> [Data to use]
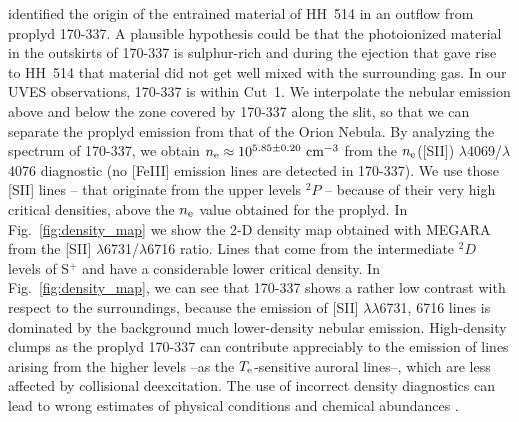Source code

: \documentclass[fleqn,usenatbib]{mnras}
\begin{document}
\citet{bally00} identified the origin of the entrained material of HH~514 in an outflow from proplyd 170-337. A plausible hypothesis could be that the photoionized material in the outskirts of 170-337 is sulphur-rich and during the ejection that gave rise to HH~514 that material did not get well mixed with the surrounding gas. In our UVES observations, 170-337 is within Cut~1. We interpolate the nebular emission above and below the zone covered by 170-337 along the slit, so that we can separate the proplyd emission from that of the Orion Nebula. By analyzing the spectrum of 170-337, we obtain  $n_{\rm e}\approx 10^{5.85 \pm 0.20} \text{ cm}^{-3}$ from the $n_{\rm e}$([S\thinspace II]) $\lambda$4069/$\lambda$4076 diagnostic (no [Fe\thinspace III] emission lines are detected in 170-337). We use those [S\thinspace II] lines -- that originate from the upper levels $^2P$ -- because of their very high critical densities, above the $n_{\rm e}$ value obtained for the proplyd. In Fig.~\ref{fig:density_map} we show the 2-D density map obtained with MEGARA from the [S\thinspace II] $\lambda$6731/$\lambda$6716 ratio. Lines that come from the intermediate $^2D$ levels of S$^{+}$ and have a considerable lower critical density. In Fig.~\ref{fig:density_map}, we can see that 170-337 shows a rather low contrast with respect to the surroundings, because the emission of [S\thinspace II] $\lambda\lambda$6731, 6716 lines is dominated by the background much lower-density nebular emission. High-density clumps as the proplyd 170-337 can contribute appreciably to the emission of lines arising from the higher levels --as the $T_{\rm e}$-sensitive auroral lines--, which are less affected by collisional deexcitation. The use of incorrect density diagnostics can lead to wrong estimates of physical conditions and chemical abundances \citep[][]{mendez2021-2}. 
\end{document}
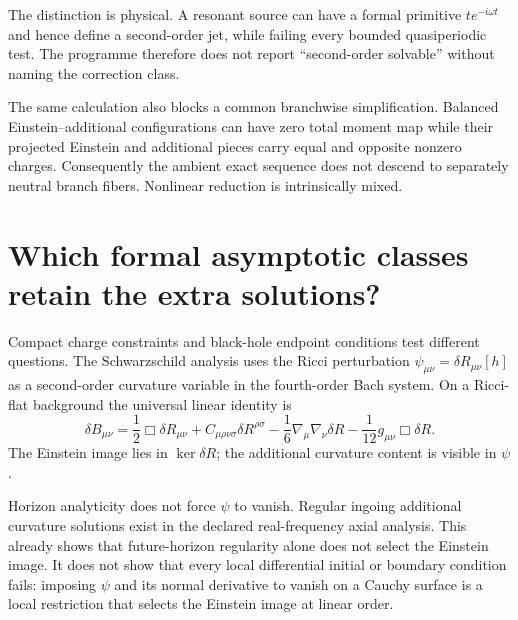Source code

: \documentclass[11pt]{article}
\begin{document}
The distinction is physical.  A resonant source can have a formal primitive
$t e^{-i\omega t}$ and hence define a second-order jet, while failing every
bounded quasiperiodic test.  The programme therefore does not report
``second-order solvable'' without naming the correction class.

The same calculation also blocks a common branchwise simplification.
Balanced Einstein--additional configurations can have zero total moment map
while their projected Einstein and additional pieces carry equal and
opposite nonzero charges.  Consequently the ambient exact sequence does not
descend to separately neutral branch fibers.  Nonlinear reduction is
intrinsically mixed.

\section{Which formal asymptotic classes retain the extra solutions?}

Compact charge constraints and black-hole endpoint conditions test different
questions.  The Schwarzschild analysis uses the Ricci perturbation
$\psi_{\mu\nu}=\delta R_{\mu\nu}[h]$ as a second-order curvature variable in
the fourth-order Bach system.  On a Ricci-flat background the universal
linear identity is
\begin{equation}
 \delta B_{\mu\nu}
 =\frac12\Box\delta R_{\mu\nu}
  +C_{\mu\rho\nu\sigma}\delta R^{\rho\sigma}
  -\frac16\nabla_\mu\nabla_\nu\delta R
  -\frac1{12}g_{\mu\nu}\Box\delta R.
 \label{eq:ricci-bach}
\end{equation}
The Einstein image lies in $\ker\delta R$; the additional curvature content
is visible in $\psi$.

Horizon analyticity does not force $\psi$ to vanish.  Regular ingoing
additional curvature solutions exist in the declared real-frequency axial
analysis.  This already shows that future-horizon regularity alone does not
select the Einstein image.  It does not show that every local differential
initial or boundary condition fails: imposing $\psi$ and its normal
derivative to vanish on a Cauchy surface is a local restriction that selects
the Einstein image at linear order.
\end{document}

> [What the exercise asks]
Only one part of the material above is to be transcribed, namely the lines starting with the line that has "The same calculation" and going on through the line that has "additional curvature solutions", exactly as they stand.

> [Exercise response]
The same calculation also blocks a common branchwise simplification.
Balanced Einstein--additional configurations can have zero total moment map
while their projected Einstein and additional pieces carry equal and
opposite nonzero charges.  Consequently the ambient exact sequence does not
descend to separately neutral branch fibers.  Nonlinear reduction is
intrinsically mixed.

\section{Which formal asymptotic classes retain the extra solutions?}

Compact charge constraints and black-hole endpoint conditions test different
questions.  The Schwarzschild analysis uses the Ricci perturbation
$\psi_{\mu\nu}=\delta R_{\mu\nu}[h]$ as a second-order curvature variable in
the fourth-order Bach system.  On a Ricci-flat background the universal
linear identity is
\begin{equation}
 \delta B_{\mu\nu}
 =\frac12\Box\delta R_{\mu\nu}
  +C_{\mu\rho\nu\sigma}\delta R^{\rho\sigma}
  -\frac16\nabla_\mu\nabla_\nu\delta R
  -\frac1{12}g_{\mu\nu}\Box\delta R.
 \label{eq:ricci-bach}
\end{equation}
The Einstein image lies in $\ker\delta R$; the additional curvature content
is visible in $\psi$.

Horizon analyticity does not force $\psi$ to vanish.  Regular ingoing
additional curvature solutions exist in the declared real-frequency axial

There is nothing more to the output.